Zen is absolutely existential. The master is there not only to teach you certain doctrines; he has to release you from the prison that you yourself have made. Whatever arbitrary, expedient methods are needed, he is not going to be worried about what people will think of them; he will use them.
There have never been more compassionate beings than Zen masters. It is a great compassion of Ma Tsu; otherwise, who cares? – he could have just answered the question and the whole thing would be over. He took so much effort, hit the man, knocked him down…
And it is not only Ma Tsu who is compassionate: Shui Lao also knows tremendous understanding. If it had happened to somebody who was not ready, he would have started fighting or he would have become angry, saying “This is absolutely absurd! I am asking a question and you are hitting me.” But he took the hit in the same way as Mahakashyapa had taken the lotus flower – with even more beauty: “How extraordinary! How wonderful!” – and with great reverence, …he bowed down and withdrew.
No other question…everything is solved. He has been kicked out of the nest, now his wings are open in the sky. Now he can fly across the sun. Now there are no more any boundaries. And he remembered the event his whole life, even when he became a great respected master, saying “The greatest thing in my life was the kick that Ma Tsu gave me. I have not stopped laughing since then.”
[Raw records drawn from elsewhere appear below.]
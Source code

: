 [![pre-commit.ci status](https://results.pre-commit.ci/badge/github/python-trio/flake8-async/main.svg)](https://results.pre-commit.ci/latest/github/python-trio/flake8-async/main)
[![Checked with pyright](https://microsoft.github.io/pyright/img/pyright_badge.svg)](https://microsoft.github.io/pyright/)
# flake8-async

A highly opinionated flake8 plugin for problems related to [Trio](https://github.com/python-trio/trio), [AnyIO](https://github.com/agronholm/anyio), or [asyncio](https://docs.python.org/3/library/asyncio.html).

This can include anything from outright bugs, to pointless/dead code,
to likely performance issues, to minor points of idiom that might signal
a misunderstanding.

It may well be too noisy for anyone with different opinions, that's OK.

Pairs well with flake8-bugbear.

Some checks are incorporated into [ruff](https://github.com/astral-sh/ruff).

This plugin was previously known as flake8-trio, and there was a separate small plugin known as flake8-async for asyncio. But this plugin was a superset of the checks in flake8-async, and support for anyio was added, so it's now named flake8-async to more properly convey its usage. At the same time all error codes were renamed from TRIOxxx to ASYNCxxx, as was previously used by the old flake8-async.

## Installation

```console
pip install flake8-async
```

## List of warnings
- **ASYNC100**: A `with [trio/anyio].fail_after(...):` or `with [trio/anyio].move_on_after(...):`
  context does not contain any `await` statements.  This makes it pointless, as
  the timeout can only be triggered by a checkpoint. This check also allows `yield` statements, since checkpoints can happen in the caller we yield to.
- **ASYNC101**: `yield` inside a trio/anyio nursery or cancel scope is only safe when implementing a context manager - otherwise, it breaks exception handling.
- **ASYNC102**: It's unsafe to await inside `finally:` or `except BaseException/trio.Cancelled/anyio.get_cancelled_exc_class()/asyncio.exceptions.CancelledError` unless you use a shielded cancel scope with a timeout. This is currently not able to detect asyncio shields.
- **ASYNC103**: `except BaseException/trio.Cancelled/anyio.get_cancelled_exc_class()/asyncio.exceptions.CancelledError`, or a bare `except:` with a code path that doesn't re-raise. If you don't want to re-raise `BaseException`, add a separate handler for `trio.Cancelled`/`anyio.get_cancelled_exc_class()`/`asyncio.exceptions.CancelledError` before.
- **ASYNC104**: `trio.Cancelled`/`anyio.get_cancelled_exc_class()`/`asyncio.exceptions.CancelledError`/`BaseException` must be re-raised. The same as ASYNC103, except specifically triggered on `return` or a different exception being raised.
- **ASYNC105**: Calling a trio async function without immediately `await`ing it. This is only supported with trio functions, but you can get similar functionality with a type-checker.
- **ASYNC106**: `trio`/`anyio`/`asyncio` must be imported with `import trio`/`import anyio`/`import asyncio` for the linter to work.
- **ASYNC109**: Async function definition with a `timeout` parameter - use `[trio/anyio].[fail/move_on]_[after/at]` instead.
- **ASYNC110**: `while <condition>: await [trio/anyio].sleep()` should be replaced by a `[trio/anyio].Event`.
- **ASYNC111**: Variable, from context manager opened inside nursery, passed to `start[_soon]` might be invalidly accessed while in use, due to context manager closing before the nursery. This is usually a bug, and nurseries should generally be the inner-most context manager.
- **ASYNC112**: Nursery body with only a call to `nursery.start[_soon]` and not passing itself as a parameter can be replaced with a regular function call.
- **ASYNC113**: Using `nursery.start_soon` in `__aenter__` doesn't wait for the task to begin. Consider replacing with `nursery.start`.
Something that is not visible to the eyes must have happened in that moment. As Ma Tsu reached and knocked him, perhaps – most probably – he may have knocked him out of his body, and Shui Lao must have witnessed the whole scene, standing outside his own body. The first experience of being outside your own body is one of the most exquisite, sweet, marvelous experiences: you are released.
Your body is your prison.
Your mind is your prison.
Ta Hui has named the sutra rightly as The Release.
Get ready and be prepared. It is a totally different world from the days of Ma Tsu, but I would like to make that beautiful time and those beautiful incidents contemporary again. But it all depends on you. If you are gradually dropping all your garbage, becoming more alert, not forgetting for a single moment – walking, sitting, working, lying down, a constant undercurrent of remembrance – then the day is not far away when I will start knocking people down. There is no necessity to actually knock somebody down, because between me and Ma Tsu much time has passed, and I have got more refined methods! He is, in a way, primitive.
I do my own kind of kicking and knocking, so don’t wait for me to actually hit you on your chest. There is no need…I have developed more subtle methods – but you have to be ready anyway.